Cassandra Steen: „Rassismus und Sexismus sind überall in der Gesellschaft ein Problem, auch in der Musikbranche“

Fotocredit: Simon Stoeckl

Im Gespräch mit Sängerin Cassandra Steen

Mit ihrer Band Glashaus und Songs wie „Haltet die Welt an“ und „Wenn das Liebe ist“ wurde Cassandra Steen Anfang 2000 deutschlandweit bekannt. Gemeinsam nahm das Trio, bestehend aus der Stuttgarterin, Moses Pelham und Martin Haas, drei erfolgreiche Alben auf. Nach der vorläufigen Trennung machte Cassandra Steen als Solokünstlerin weiter. Ihrem Erfolg tat das keinen Abbruch. Lieder wie „Darum leben wir“, „Stadt“ und das dazugehörige Album konnten sich ganz oben in den deutschen Charts platzieren. 2011 veröffentlichte sie dann ihr drittes Soloalbum „Mir so nah“.

Trotz der Erfolge blickt die Sängerin manchmal wehmütig auf ihre mehr als zwanzigjährige Karriere zurück. Zu oft habe sie sich früher von anderen Menschen in eine Rolle reindrängen lassen. Heute ist das anders, wie die Künstlerin selbst erzählt. 
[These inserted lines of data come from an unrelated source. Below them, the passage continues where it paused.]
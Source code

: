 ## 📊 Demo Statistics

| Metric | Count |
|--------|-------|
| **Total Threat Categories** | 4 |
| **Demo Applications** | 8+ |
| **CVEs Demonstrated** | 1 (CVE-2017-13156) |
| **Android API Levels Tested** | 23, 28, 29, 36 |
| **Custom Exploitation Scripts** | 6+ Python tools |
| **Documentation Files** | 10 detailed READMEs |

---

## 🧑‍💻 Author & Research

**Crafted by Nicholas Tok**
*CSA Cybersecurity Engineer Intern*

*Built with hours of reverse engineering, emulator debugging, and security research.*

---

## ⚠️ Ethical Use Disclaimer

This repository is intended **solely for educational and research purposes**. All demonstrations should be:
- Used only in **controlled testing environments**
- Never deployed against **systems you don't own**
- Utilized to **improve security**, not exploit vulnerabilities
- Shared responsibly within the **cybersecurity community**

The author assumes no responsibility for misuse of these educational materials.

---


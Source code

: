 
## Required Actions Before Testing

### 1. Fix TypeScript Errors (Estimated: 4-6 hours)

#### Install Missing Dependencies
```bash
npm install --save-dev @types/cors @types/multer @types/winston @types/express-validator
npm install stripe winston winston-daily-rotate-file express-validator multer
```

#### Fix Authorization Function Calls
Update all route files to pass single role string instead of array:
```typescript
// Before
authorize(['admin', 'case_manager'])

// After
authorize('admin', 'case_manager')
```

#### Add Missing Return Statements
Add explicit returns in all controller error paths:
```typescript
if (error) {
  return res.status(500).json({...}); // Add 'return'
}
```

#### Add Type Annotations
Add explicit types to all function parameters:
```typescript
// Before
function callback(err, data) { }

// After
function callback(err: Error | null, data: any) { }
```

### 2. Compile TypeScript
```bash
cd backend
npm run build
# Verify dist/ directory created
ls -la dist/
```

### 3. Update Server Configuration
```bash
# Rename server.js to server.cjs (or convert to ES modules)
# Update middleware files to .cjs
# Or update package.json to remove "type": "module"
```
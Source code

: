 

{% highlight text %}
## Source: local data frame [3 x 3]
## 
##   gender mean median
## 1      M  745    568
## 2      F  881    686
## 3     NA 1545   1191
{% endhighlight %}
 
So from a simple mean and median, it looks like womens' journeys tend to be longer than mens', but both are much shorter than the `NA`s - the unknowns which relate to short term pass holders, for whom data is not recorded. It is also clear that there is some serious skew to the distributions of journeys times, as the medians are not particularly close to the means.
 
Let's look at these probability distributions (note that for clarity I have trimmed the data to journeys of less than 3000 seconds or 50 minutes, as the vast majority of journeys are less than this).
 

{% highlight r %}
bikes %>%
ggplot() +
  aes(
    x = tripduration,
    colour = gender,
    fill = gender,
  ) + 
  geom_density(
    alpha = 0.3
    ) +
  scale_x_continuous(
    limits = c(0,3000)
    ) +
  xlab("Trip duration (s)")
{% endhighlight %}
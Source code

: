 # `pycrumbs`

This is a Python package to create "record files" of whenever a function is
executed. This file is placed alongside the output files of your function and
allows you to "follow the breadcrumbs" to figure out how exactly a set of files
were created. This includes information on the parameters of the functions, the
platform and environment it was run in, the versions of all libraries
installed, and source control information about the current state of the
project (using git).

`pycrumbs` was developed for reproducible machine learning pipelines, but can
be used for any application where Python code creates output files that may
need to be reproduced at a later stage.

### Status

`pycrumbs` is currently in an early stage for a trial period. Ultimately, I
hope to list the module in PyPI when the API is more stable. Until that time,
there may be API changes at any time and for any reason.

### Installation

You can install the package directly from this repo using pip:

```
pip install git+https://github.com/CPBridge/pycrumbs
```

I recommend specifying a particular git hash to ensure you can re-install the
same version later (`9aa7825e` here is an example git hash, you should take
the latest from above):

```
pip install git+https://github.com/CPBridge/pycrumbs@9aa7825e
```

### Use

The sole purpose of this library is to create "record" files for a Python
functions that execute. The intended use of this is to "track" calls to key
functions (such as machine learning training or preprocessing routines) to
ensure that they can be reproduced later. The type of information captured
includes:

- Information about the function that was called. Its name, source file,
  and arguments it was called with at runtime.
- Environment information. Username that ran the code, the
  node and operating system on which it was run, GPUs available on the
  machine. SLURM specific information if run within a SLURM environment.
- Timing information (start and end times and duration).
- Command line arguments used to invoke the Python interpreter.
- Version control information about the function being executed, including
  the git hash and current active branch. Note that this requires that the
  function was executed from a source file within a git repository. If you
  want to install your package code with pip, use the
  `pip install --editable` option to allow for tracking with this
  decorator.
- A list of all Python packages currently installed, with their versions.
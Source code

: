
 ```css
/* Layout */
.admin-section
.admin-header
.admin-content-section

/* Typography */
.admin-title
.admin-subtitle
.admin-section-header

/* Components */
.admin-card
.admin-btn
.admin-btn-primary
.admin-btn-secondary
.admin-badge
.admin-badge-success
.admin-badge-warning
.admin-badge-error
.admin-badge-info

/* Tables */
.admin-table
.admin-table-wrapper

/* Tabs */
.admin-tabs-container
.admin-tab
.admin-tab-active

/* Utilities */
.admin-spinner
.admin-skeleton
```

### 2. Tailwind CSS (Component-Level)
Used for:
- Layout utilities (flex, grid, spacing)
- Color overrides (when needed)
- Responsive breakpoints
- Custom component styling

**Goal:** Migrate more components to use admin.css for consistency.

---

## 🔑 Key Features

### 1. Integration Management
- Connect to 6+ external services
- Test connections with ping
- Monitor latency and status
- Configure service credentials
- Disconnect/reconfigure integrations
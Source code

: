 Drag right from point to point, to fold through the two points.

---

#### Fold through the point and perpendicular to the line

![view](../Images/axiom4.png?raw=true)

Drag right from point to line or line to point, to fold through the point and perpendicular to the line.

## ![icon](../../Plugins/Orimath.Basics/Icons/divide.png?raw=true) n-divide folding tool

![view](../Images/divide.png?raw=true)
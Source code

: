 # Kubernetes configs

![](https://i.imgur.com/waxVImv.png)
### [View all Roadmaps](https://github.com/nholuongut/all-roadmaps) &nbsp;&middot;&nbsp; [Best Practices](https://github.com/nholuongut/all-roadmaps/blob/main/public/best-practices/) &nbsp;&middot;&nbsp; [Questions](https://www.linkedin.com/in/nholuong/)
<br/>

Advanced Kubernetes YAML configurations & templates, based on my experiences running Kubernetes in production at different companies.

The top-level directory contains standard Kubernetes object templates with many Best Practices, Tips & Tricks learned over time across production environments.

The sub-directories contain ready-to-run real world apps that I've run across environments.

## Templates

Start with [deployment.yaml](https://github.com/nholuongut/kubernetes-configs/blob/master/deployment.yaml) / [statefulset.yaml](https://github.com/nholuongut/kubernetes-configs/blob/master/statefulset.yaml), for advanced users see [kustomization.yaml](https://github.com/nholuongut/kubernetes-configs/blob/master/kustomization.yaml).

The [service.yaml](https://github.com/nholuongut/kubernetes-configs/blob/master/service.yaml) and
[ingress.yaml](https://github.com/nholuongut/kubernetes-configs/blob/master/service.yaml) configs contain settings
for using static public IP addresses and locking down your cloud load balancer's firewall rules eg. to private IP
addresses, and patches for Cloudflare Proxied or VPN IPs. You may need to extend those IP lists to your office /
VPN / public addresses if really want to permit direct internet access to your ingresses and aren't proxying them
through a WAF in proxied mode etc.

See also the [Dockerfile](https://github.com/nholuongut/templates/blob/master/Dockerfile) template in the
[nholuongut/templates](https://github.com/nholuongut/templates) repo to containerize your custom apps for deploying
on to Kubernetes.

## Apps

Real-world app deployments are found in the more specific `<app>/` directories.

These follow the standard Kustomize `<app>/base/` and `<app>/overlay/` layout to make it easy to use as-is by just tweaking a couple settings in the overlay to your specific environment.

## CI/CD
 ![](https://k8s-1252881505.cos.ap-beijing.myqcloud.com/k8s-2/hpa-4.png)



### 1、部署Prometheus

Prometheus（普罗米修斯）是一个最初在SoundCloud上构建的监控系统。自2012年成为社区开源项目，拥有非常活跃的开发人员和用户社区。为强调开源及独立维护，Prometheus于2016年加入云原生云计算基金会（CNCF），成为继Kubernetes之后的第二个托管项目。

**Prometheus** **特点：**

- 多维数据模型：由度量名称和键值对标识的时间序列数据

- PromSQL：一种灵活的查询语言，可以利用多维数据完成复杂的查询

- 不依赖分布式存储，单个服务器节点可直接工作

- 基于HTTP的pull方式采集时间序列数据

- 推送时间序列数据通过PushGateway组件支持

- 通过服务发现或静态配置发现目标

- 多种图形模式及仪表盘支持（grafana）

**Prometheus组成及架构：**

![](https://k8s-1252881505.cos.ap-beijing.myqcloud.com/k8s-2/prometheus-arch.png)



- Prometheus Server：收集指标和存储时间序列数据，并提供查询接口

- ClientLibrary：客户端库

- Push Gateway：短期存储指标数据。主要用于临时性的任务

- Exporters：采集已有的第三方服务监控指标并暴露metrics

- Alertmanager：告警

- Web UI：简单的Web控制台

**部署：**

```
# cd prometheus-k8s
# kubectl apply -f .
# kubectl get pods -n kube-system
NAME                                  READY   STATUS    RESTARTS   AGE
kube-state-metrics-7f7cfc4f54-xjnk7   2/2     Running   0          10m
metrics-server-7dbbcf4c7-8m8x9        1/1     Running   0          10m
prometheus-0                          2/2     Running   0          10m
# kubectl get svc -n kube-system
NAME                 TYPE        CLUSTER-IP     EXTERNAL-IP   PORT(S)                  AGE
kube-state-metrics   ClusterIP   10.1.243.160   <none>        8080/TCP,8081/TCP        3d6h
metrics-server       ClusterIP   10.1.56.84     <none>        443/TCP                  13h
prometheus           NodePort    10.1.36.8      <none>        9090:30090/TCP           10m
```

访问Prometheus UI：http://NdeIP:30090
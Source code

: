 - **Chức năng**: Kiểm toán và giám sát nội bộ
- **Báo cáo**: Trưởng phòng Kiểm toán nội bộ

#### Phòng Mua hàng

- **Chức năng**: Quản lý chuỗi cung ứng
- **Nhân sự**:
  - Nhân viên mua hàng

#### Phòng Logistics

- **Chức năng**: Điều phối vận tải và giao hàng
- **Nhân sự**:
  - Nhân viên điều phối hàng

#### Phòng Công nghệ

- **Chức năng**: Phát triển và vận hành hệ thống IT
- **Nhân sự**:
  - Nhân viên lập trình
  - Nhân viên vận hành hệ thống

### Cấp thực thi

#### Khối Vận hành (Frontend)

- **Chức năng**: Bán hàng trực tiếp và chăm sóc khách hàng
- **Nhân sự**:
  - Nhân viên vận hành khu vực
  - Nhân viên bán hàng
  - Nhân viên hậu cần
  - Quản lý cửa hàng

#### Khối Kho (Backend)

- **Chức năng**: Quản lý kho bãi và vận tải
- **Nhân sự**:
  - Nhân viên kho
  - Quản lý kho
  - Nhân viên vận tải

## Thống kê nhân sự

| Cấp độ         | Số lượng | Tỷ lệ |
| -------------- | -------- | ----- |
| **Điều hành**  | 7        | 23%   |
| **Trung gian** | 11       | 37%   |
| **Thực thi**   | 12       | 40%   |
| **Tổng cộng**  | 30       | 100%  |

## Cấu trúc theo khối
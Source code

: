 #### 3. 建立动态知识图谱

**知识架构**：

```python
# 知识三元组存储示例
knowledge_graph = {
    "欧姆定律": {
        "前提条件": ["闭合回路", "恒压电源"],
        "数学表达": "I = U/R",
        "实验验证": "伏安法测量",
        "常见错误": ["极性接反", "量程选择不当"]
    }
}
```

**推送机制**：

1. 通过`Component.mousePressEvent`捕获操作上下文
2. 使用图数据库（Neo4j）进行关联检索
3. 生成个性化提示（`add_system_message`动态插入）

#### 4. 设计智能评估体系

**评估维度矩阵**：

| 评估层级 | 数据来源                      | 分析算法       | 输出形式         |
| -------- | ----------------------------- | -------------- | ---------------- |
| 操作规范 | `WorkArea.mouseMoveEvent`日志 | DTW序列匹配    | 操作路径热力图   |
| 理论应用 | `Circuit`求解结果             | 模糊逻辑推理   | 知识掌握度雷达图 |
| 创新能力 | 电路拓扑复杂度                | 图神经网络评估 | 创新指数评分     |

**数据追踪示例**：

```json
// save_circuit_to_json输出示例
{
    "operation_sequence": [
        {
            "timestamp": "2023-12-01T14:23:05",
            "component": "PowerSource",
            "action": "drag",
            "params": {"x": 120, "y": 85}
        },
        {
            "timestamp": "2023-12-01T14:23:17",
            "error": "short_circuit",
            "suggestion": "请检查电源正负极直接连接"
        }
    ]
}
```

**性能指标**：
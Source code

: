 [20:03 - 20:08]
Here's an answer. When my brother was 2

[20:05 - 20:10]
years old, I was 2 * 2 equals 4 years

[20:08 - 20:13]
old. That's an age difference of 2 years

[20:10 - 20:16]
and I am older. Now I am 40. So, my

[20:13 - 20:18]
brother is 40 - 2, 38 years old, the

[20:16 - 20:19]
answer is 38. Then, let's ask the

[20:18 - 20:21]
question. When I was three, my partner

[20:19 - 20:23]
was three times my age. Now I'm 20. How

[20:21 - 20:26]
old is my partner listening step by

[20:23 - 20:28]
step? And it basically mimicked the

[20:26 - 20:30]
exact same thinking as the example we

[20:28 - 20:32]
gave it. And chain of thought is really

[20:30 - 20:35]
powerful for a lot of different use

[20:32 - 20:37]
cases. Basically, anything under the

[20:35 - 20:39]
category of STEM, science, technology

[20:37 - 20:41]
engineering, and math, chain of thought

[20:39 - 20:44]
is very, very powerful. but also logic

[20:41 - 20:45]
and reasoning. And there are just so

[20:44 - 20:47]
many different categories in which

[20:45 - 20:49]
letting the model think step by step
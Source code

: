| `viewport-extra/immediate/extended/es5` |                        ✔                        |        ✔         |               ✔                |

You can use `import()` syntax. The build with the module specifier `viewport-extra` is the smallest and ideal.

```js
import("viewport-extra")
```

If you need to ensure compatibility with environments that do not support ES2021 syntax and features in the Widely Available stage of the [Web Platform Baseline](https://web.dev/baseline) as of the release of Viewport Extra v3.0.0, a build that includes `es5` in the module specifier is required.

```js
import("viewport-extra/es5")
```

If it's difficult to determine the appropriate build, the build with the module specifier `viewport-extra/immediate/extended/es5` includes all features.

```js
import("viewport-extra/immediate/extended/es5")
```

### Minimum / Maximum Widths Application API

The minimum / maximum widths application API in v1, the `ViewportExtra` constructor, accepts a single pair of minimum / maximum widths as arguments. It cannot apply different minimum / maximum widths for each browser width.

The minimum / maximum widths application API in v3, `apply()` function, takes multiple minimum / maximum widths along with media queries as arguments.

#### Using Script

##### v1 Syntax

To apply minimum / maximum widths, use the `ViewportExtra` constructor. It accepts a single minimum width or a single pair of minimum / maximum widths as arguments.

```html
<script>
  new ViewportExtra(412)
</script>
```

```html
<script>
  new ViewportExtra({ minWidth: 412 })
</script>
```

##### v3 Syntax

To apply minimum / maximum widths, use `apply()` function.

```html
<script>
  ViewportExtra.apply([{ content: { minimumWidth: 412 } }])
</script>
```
Im Gespräch mit RosaMag stellt die US-Amerikanerin ihr neuestes Album „Der Weihnachtsgedanke“ vor. Außerdem spricht Cassandra über den Rassismus, Sexismus und die kulturelle Aneignung in der deutschen Musikbranche und verrät, was sie anders machen würde, wenn sie die Chance hätte, noch mal neu anzufangen.

Cassandra, gerade hast du Der Weihnachtsgedanke veröffentlicht. Warum hast du dich für ein Weihnachtsalbum entschieden?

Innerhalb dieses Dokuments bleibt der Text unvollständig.